BEGIN WORKING DATA

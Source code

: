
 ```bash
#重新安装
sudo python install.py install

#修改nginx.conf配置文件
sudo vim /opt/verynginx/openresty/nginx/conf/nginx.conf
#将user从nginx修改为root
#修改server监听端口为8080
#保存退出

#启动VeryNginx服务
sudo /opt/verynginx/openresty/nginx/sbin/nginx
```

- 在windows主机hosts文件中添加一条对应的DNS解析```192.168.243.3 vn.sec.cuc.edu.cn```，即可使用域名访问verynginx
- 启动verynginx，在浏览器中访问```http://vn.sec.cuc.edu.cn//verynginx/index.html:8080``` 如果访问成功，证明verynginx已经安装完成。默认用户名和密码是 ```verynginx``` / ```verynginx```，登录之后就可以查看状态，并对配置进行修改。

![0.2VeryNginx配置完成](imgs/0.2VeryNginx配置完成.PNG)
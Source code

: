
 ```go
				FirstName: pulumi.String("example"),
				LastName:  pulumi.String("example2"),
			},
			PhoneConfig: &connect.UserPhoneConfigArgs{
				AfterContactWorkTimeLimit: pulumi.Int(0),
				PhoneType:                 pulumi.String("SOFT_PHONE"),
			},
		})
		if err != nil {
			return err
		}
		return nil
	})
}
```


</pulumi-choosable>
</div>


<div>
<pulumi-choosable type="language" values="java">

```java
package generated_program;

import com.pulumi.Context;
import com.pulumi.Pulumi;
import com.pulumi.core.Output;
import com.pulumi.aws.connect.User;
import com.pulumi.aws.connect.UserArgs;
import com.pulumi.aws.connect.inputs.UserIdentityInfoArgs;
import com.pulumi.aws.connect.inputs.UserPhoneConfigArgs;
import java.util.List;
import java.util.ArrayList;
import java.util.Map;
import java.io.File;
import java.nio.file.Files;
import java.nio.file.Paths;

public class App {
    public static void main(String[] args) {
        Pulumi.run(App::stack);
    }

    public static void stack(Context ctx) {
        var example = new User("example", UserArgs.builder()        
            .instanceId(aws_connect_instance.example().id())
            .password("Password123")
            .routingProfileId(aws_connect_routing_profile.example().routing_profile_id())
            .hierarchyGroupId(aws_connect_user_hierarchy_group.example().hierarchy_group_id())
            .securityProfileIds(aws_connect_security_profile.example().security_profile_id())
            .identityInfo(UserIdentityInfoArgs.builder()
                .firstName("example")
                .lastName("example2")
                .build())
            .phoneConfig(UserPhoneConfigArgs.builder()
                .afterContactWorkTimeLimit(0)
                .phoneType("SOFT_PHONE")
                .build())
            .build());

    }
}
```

END WORKING DATA

● **WHAT THE TASK REQUIRES**
Print every entry exactly.

● **COMPLETED TASK**
Source code

:
 ```bash
#重新安装
sudo python install.py install

#修改nginx.conf配置文件
sudo vim /opt/verynginx/openresty/nginx/conf/nginx.conf
#将user从nginx修改为root
#修改server监听端口为8080
#保存退出

#启动VeryNginx服务
sudo /opt/verynginx/openresty/nginx/sbin/nginx
```

- 在windows主机hosts文件中添加一条对应的DNS解析```192.168.243.3 vn.sec.cuc.edu.cn```，即可使用域名访问verynginx
- 启动verynginx，在浏览器中访问```http://vn.sec.cuc.edu.cn//verynginx/index.html:8080``` 如果访问成功，证明verynginx已经安装完成。默认用户名和密码是 ```verynginx``` / ```verynginx```，登录之后就可以查看状态，并对配置进行修改。

![0.2VeryNginx配置完成](imgs/0.2VeryNginx配置完成.PNG)
Source code

:
 ```go
				FirstName: pulumi.String("example"),
				LastName:  pulumi.String("example2"),
			},
			PhoneConfig: &connect.UserPhoneConfigArgs{
				AfterContactWorkTimeLimit: pulumi.Int(0),
				PhoneType:                 pulumi.String("SOFT_PHONE"),
			},
		})
		if err != nil {
			return err
		}
		return nil
	})
}
```


</pulumi-choosable>
</div>


<div>
<pulumi-choosable type="language" values="java">

```java
package generated_program;

import com.pulumi.Context;
import com.pulumi.Pulumi;
import com.pulumi.core.Output;
import com.pulumi.aws.connect.User;
import com.pulumi.aws.connect.UserArgs;
import com.pulumi.aws.connect.inputs.UserIdentityInfoArgs;
import com.pulumi.aws.connect.inputs.UserPhoneConfigArgs;
import java.util.List;
import java.util.ArrayList;
import java.util.Map;
import java.io.File;
import java.nio.file.Files;
import java.nio.file.Paths;

public class App {
    public static void main(String[] args) {
        Pulumi.run(App::stack);
    }

    public static void stack(Context ctx) {
        var example = new User("example", UserArgs.builder()        
            .instanceId(aws_connect_instance.example().id())
            .password("Password123")
            .routingProfileId(aws_connect_routing_profile.example().routing_profile_id())
            .hierarchyGroupId(aws_connect_user_hierarchy_group.example().hierarchy_group_id())
            .securityProfileIds(aws_connect_security_profile.example().security_profile_id())
            .identityInfo(UserIdentityInfoArgs.builder()
                .firstName("example")
                .lastName("example2")
                .build())
            .phoneConfig(UserPhoneConfigArgs.builder()
                .afterContactWorkTimeLimit(0)
                .phoneType("SOFT_PHONE")
                .build())
            .build());

    }
}
```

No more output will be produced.